6 perilaku penghuni yang tidak baik dapat menyebabkan penyakit yang berkaitan dengan infeksi bakteri, virus, dan jenis arthropoda. Bakteri, virus, dan jenis arthropoda sangat cepat hidup dan berkembang dalam kondisi yang kumuh tersebut. Skabies merupakan salah satu arthropoda yang menyebabkan penyakit kulit yang terjadi karena terinfeksi oleh Sarcoptis skabei. Arthropoda ini hidup nyaman dan berkembang di kondisi rumah yang kondisi fisik rumah yang tidak memenuhi syarat, sanitasi lingkungan buruk dan perilaku individu yang tidak higyne. Oleh karena itu, perlu dilakukan penelitian pengaruh kondisi fisik rumah, sanitasi lingkungan dan perilaku penghuni terhadap kejadian skabies. 1.3. Tujuan Penelitian 1. Untuk mengetahui kondisi fisik rumah susun sederhana sewa. 2. Untuk mengetahui sanitasi lingkungan rumah susun sederhana sewa. 3. Untuk mengetahui perilaku penghuni rumah susun sederhana sewa. 4. Untuk mengetahui kejadian skabies di rumah susun sederhana sewa. 5. Untuk mengetahui pengaruh kondisi fisik rumah, sanitasi lingkungan, perilaku penghuni terhadap kejadian skabies. 1.4. Hipotesis Ha : Ada pengaruh kondisi fisik rumah susun terhadap kejadian skabies. Ha: Adapengaruh sanitasi lingkungan rumah susun terhadap kejadian skabies. Ha: Adapengaruh perilaku penghuni rumah susun terhadap kejadian skabies.

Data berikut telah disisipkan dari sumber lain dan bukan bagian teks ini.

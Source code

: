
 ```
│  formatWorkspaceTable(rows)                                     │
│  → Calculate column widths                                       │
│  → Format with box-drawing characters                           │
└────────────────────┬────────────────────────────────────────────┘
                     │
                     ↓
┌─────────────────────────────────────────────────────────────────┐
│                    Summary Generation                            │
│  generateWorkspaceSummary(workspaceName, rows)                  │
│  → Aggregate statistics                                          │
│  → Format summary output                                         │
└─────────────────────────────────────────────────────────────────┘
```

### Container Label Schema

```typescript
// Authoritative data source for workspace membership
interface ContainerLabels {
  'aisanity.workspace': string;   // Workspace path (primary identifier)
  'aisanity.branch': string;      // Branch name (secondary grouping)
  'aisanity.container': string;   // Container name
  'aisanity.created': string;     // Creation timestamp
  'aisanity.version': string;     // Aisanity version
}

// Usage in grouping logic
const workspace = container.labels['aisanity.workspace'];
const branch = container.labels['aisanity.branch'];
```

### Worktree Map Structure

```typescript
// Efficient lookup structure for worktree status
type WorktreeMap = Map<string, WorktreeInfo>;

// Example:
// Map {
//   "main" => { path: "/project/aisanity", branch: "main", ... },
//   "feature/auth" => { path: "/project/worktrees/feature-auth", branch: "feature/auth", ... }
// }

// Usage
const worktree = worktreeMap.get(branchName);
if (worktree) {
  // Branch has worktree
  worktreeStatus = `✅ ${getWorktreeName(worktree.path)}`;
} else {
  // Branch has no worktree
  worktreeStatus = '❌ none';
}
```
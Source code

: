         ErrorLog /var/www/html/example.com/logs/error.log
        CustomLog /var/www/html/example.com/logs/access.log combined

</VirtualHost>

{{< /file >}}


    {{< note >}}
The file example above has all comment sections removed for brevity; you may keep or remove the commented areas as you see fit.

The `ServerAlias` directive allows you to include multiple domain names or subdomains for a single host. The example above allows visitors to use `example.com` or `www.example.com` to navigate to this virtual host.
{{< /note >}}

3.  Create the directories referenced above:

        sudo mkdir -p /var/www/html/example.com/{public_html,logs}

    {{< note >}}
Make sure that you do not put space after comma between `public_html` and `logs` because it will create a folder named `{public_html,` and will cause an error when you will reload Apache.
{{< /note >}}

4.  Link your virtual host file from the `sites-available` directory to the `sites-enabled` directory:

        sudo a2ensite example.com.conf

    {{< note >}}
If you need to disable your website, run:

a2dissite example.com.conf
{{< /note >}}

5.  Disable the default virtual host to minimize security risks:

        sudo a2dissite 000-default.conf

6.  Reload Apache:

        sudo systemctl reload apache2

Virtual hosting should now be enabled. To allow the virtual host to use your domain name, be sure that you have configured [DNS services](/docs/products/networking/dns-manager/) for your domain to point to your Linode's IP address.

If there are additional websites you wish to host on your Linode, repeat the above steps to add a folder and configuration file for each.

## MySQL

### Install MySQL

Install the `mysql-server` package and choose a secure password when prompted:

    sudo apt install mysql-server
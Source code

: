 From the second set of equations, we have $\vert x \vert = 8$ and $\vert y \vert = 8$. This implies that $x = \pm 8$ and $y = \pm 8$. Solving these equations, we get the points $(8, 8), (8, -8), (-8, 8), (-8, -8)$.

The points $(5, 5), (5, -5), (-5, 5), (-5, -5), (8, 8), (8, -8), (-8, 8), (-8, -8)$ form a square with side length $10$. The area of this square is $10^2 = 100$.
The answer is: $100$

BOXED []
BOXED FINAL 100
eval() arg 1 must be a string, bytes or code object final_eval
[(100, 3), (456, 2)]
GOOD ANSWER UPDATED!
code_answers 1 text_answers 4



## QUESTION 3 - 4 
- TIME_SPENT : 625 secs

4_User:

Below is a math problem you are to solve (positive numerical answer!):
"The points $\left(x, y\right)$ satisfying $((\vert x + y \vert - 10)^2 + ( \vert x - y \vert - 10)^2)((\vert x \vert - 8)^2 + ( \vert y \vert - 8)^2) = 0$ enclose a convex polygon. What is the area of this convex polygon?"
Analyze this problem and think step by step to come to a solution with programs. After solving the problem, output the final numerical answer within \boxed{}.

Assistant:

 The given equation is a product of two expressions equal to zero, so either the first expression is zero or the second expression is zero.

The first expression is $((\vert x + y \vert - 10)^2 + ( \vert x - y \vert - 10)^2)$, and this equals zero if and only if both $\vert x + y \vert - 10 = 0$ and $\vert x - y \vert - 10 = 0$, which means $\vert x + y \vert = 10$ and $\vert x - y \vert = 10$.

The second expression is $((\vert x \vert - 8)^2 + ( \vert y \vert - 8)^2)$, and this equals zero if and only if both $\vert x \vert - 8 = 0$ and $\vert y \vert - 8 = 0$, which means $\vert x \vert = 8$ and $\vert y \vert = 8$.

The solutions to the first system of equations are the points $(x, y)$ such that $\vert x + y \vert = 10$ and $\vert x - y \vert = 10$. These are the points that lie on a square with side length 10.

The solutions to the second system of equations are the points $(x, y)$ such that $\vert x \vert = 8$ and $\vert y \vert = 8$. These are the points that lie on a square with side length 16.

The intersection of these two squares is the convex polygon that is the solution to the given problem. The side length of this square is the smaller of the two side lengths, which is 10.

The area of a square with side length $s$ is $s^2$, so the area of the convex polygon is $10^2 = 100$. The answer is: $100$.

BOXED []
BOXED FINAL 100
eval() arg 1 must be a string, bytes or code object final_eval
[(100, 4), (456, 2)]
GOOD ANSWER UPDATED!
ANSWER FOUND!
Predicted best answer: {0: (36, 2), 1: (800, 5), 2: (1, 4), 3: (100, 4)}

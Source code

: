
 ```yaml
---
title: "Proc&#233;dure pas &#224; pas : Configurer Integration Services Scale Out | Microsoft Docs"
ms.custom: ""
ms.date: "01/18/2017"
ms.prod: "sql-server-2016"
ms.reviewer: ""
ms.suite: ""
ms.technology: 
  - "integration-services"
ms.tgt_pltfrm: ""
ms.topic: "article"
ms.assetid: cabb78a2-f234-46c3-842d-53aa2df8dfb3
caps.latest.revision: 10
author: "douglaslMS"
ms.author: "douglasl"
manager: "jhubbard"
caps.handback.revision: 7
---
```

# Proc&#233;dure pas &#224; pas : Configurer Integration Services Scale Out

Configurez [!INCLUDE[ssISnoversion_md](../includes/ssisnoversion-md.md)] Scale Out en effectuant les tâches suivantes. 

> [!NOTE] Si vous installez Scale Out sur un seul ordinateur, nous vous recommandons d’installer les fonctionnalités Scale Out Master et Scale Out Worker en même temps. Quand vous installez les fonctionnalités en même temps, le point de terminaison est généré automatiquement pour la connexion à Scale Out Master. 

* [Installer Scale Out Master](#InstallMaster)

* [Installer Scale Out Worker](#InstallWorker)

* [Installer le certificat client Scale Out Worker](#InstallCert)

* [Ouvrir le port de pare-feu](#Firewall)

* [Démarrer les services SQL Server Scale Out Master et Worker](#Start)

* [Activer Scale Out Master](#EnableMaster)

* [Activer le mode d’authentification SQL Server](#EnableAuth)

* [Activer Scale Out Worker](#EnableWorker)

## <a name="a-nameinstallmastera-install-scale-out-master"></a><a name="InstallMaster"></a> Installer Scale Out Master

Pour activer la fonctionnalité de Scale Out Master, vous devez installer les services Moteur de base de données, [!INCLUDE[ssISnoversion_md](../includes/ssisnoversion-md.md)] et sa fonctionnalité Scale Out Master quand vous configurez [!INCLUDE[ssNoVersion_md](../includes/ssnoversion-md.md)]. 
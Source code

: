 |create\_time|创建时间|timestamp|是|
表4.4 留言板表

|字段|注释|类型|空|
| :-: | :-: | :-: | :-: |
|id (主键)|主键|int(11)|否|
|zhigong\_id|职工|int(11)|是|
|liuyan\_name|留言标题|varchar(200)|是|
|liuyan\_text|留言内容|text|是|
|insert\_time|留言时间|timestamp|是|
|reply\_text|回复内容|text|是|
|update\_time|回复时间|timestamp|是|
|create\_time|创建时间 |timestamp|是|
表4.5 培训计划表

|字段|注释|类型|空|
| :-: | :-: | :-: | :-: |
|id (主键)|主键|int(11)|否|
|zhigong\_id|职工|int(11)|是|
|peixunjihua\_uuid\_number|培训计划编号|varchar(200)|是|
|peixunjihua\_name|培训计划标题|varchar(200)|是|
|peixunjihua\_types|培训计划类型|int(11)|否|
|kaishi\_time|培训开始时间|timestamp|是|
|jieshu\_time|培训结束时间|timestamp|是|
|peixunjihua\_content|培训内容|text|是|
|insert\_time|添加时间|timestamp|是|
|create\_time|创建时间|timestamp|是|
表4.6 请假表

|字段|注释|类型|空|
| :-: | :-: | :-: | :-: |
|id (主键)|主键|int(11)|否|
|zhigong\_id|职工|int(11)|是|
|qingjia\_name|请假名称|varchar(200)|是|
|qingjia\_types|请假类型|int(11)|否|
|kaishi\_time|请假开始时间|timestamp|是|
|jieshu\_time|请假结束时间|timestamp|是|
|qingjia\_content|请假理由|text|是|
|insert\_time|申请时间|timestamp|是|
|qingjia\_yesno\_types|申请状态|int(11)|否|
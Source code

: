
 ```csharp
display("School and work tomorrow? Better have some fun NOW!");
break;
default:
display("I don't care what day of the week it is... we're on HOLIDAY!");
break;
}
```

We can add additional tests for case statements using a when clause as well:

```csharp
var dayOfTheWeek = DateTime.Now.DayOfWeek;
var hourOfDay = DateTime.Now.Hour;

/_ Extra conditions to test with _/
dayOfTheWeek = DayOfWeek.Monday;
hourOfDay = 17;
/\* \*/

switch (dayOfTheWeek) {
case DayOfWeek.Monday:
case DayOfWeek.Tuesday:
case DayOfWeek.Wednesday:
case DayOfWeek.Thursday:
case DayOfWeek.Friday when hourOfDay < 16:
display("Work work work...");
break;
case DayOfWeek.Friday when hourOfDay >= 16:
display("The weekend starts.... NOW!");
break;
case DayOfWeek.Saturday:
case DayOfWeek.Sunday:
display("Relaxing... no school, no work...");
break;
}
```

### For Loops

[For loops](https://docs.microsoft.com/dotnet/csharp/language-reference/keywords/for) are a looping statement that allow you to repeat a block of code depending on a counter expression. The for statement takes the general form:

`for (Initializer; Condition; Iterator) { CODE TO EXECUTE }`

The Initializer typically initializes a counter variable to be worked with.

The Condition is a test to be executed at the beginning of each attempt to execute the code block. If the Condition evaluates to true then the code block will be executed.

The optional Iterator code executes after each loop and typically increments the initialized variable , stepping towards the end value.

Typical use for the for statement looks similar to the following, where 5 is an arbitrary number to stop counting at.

7 1.5. Manfaat Penelitian 1. Menjadi bahan masukan untuk perencanaan program rumah susun sederhana sewa berikutnya. 2. Bahan pertimbangan untuk melaksanakan perbaikan di rumah susun sederhana sewa. 3. Mengetahui besarnya pengaruh lingkungan rumah terhadap kesehatan penghuninya. 4. Sebagai bahan masukan terhadap instansi terkait untuk melakukan kerja sama dalam proses perencanaan, pelaksanaan dan pengelolaan rumah susun sederhana sewa.